We now come to the control parameters in the top left parameter field. These are:
Step(/FW):
This is the step size of the grid used by PMGridSearch()
in units of the size of the feature window (more precisely the unit is the minimum of height and width of the feature window). It corresponds to the API parameter Step.
So if the feature window is 40x40, as in the given case, and the step is 0.5, then a parameter field of 20x20 pixels is searched. This means that an elementary search process PMInspect()
is started at every twentieth pixel in every twentieth line in the image. A coarse grid, corresponding to a larger step size, is faster, but it may fail to catch the pattern.
Please experiment with this by selecting test/search (F8) for different values of the step parameter (say from 0.1 to 1.5), observing execution time and success of the search each time, then set it back to default=0.5.
Threshold:
This is a quality threshold for returned solutions. Set it to 1 to find that now only the left eye is found (or none for >1 ), then set it back to default=0.2.
Locality:
This controls how close solutions are allowed to be located to each other. It is again expressed in feature-window units. Try the value 4 to find that it now finds only one of the two eyes, then set it back to the default value 1.
We conclude this lesson with some additional feature exercises:
Default area is the entire image. To return to it click the LEFT button somewhere in the image.
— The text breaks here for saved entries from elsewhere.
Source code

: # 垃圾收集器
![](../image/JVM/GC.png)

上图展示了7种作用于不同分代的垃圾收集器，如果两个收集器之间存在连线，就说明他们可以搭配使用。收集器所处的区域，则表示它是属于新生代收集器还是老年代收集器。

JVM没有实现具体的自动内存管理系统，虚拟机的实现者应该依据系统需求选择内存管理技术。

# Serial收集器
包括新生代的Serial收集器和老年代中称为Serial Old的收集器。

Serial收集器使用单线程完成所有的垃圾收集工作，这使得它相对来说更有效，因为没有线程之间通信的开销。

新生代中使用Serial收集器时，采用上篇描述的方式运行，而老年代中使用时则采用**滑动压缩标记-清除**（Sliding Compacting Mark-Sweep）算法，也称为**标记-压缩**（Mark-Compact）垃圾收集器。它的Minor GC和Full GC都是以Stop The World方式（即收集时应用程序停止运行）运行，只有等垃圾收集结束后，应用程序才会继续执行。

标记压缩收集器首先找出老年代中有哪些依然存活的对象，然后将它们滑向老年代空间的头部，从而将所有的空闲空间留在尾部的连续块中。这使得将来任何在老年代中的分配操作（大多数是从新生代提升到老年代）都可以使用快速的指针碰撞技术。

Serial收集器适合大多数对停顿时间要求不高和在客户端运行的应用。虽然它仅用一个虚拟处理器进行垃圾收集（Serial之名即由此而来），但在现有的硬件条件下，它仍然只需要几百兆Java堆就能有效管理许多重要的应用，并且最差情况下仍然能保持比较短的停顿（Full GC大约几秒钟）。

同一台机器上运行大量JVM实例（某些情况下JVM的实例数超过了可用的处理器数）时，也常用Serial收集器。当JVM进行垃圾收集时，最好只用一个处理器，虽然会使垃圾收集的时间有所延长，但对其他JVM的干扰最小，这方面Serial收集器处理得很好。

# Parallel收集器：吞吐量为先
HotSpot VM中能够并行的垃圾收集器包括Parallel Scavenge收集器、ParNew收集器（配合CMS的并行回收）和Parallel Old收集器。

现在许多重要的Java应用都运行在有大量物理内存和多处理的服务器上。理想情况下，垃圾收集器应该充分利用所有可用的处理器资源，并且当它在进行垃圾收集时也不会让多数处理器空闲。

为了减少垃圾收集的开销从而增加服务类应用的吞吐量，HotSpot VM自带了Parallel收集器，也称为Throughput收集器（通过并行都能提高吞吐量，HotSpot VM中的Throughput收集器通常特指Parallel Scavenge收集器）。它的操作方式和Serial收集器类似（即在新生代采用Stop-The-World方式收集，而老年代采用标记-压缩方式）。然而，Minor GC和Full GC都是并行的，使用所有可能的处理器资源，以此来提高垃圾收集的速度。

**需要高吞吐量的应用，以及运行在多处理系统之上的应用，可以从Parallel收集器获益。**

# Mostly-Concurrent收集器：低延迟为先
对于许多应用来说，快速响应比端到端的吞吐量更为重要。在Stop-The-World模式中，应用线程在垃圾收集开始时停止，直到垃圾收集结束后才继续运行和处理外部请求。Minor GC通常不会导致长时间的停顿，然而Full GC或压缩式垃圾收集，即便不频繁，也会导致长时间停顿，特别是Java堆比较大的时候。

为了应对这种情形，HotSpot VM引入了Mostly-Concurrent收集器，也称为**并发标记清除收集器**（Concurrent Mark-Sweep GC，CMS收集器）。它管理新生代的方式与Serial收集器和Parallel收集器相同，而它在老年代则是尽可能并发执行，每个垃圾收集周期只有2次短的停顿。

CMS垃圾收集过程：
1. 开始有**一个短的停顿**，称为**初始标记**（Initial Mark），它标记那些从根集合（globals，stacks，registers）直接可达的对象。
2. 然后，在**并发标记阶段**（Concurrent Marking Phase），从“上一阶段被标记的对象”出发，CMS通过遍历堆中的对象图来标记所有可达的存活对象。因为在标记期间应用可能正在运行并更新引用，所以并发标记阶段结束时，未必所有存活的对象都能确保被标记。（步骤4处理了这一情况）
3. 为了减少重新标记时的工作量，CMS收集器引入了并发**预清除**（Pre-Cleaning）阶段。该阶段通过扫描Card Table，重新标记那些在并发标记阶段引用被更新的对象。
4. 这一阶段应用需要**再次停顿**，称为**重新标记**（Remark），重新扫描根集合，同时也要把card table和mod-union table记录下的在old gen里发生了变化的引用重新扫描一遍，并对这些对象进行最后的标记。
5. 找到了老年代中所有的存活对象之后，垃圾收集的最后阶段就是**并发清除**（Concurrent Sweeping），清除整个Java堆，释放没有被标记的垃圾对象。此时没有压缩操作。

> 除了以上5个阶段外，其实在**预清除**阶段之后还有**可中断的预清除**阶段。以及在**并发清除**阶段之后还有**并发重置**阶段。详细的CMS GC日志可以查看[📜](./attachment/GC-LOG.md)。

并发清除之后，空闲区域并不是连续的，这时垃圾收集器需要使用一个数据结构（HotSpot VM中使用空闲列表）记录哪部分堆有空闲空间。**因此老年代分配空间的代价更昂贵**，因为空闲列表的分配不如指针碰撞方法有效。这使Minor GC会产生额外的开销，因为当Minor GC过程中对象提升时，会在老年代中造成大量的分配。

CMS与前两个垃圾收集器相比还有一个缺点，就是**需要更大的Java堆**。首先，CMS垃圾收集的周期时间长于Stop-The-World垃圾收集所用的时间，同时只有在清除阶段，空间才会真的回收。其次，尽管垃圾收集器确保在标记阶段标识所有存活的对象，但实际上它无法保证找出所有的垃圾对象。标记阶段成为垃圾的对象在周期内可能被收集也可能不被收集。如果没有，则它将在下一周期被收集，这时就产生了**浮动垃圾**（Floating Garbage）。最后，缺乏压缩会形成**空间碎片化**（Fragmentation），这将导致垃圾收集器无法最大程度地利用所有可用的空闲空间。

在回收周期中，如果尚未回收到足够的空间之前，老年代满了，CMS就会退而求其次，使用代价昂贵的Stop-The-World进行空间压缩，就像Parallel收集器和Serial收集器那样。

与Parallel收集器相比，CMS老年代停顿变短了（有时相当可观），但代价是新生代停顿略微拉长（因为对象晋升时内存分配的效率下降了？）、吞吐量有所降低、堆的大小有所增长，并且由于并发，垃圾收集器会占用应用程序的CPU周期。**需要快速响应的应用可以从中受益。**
Continue from the last lesson, or, if you have shut down the program in the meantime:
Use file/open test image (F3) and file/open sc (F4) to load the image "Clara.bmp" and the search classifier "Eyes Position.sc" located in %CVB%Tutorial/Polimago/Images/QuickTeach, respectively.
When you drop the "start"-label a feature window frame appears centered at the label together with some other cross-hairs in the image.
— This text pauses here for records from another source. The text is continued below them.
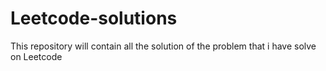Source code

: # Leetcode-solutions
This repository will contain all the solution of the problem that i have solve on Leetcode

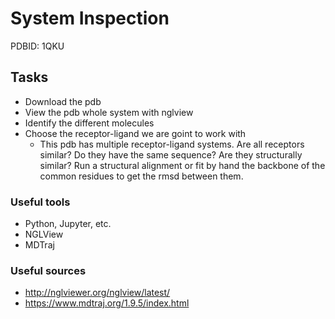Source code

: # System Inspection

PDBID: 1QKU

## Tasks

- Download the pdb
- View the pdb whole system with nglview
- Identify the different molecules
- Choose the receptor-ligand we are goint to work with
	- This pdb has multiple receptor-ligand systems. Are all receptors similar? Do they have
	  the same sequence? Are they structurally similar? Run a structural alignment or fit by
          hand the backbone of the common residues to get the rmsd between them.

### Useful tools

- Python, Jupyter, etc.
- NGLView
- MDTraj

### Useful sources

- http://nglviewer.org/nglview/latest/    
- https://www.mdtraj.org/1.9.5/index.html    
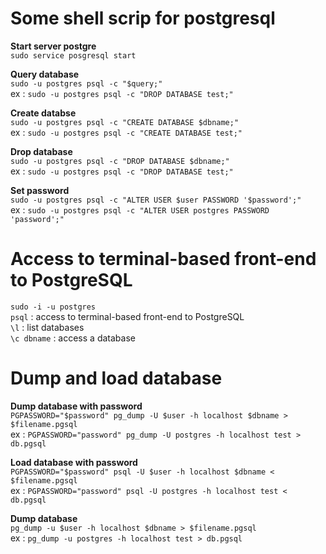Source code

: # Some shell scrip for postgresql

**Start server postgre**  
`sudo service posgresql start`

**Query database**  
`sudo -u postgres psql -c "$query;"`  
ex : `sudo -u postgres psql -c "DROP DATABASE test;"`

**Create databse**  
`sudo -u postgres psql -c "CREATE DATABASE $dbname;"`  
ex : `sudo -u postgres psql -c "CREATE DATABASE test;"`

**Drop database**  
`sudo -u postgres psql -c "DROP DATABASE $dbname;"`  
ex : `sudo -u postgres psql -c "DROP DATABASE test;"`

**Set password**  
`sudo -u postgres psql -c "ALTER USER $user PASSWORD '$password';"`  
ex : `sudo -u postgres psql -c "ALTER USER postgres PASSWORD 'password';"`

# Access to terminal-based front-end to PostgreSQL
`sudo -i -u postgres`  
`psql`	: access to terminal-based front-end to PostgreSQL  
`\l`  	:  list databases  
`\c dbname` :  access a database

# Dump and load database
**Dump database with password**  
`PGPASSWORD="$password" pg_dump -U $user -h localhost $dbname > $filename.pgsql`  
ex : `PGPASSWORD="password" pg_dump -U postgres -h localhost test > db.pgsql`  

**Load database with password**  
`PGPASSWORD="$password" psql -U $user -h localhost $dbname < $filename.pgsql`  
ex : `PGPASSWORD="password" psql -U postgres -h localhost test < db.pgsql`  

**Dump database**  
`pg_dump -u $user -h localhost $dbname > $filename.pgsql`  
ex : `pg_dump -u postgres -h localhost test > db.pgsql`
The image on the right-hand side shows the contents of the frame centered at "start" and the caption "initial perspective". This is the starting point of an elementary search process with PMInspect()
. If done right, you will see a part of an eye somewhere in the image on the right-hand side below "initial perspective" (otherwise drag "start" again to correct).
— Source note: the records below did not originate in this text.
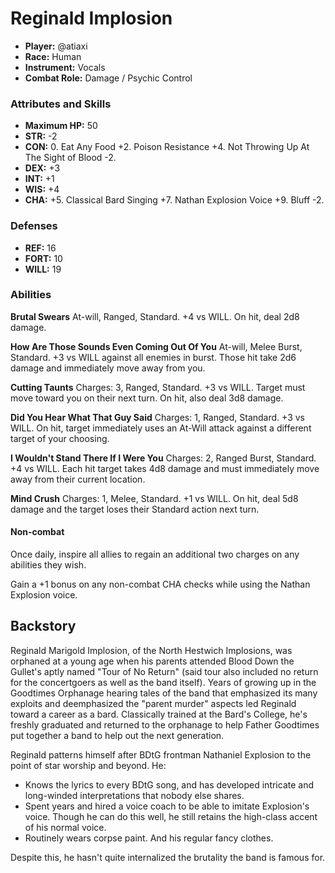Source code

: # Reginald Implosion

 * **Player:** @atiaxi
 * **Race:** Human
 * **Instrument:** Vocals
 * **Combat Role:** Damage / Psychic Control

### Attributes and Skills

 * **Maximum HP:** 50
 * **STR:** -2
 * **CON:** 0. Eat Any Food +2. Poison Resistance +4. Not Throwing Up At The Sight of Blood -2.
 * **DEX:** +3
 * **INT:** +1
 * **WIS:** +4
 * **CHA:** +5. Classical Bard Singing +7. Nathan Explosion Voice +9. Bluff -2.

### Defenses

 * **REF:** 16
 * **FORT:** 10
 * **WILL:** 19

### Abilities

**Brutal Swears** At-will, Ranged, Standard. +4 vs WILL. On hit, deal 2d8 damage.

**How Are Those Sounds Even Coming Out Of You** At-will, Melee Burst, Standard. +3 vs WILL against all enemies in burst. Those hit take 2d6 damage and immediately move away from you.

**Cutting Taunts** Charges: 3, Ranged, Standard. +3 vs WILL. Target must move toward you on their next turn. On hit, also deal 3d8 damage.

**Did You Hear What That Guy Said** Charges: 1, Ranged, Standard. +3 vs WILL. On hit, target immediately uses an At-Will attack against a different target of your choosing.

**I Wouldn't Stand There If I Were You** Charges: 2, Ranged Burst, Standard. +4 vs WILL. Each hit target takes 4d8 damage and must immediately move away from their current location.

**Mind Crush** Charges: 1, Melee, Standard. +1 vs WILL. On hit, deal 5d8 damage and the target loses their Standard action next turn.

#### Non-combat

Once daily, inspire all allies to regain an additional two charges on any abilities they wish.

Gain a +1 bonus on any non-combat CHA checks while using the Nathan Explosion voice.

## Backstory

Reginald Marigold Implosion, of the North Hestwich Implosions, was orphaned at a young age when his parents attended Blood Down the Gullet's aptly named "Tour of No Return" (said tour also included no return for the concertgoers as well as the band itself).  Years of growing up in the Goodtimes Orphanage hearing tales of the band that emphasized its many exploits and deemphasized the "parent murder" aspects led Reginald toward a career as a bard.  Classically trained at the Bard's College, he's freshly graduated and returned to the orphanage to help Father Goodtimes put together a band to help out the next generation.

Reginald patterns himself after BDtG frontman Nathaniel Explosion to the point of star worship and beyond.  He:

  *  Knows the lyrics to every BDtG song, and has developed intricate and long-winded interpretations that nobody else shares.
  *  Spent years and hired a voice coach to be able to imitate Explosion's voice.  Though he can do this well, he still retains the high-class accent of his normal voice.
  *  Routinely wears corpse paint.  And his regular fancy clothes.

Despite this, he hasn't quite internalized the brutality the band is famous for.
At this point the input data of the elementary search process are the pixel values of the image on the right-hand side, just as you see it. We call the corresponding frame in the big image window the Perspective. Since the perspective contains part of an eye, there is enough information to shift it to the eye's center (approximated).
This is intuitively obvious to you by just looking at the image on the right-hand side. The search classifier "Eyes Position.sc" contains a function, or rule, which computes a corresponding transformation from this image, which is just a two-dimensional vector used to shift the perspective.
You will notice that the transformation has been carried out and the new perspective has centered the eye to a first approximation, which is probably already quite accurate.
The caption is now "perspective at stage 1". The content of this perspective is the input for the second stage of the elementary search process.
In principle one could now use the displacement function as before for another approximation. But, since the obtained approximation is already much better than the initial state, the input is more regular and smaller displacements have to be predicted. Therefore a new, more accurate, function is being used at the next stage.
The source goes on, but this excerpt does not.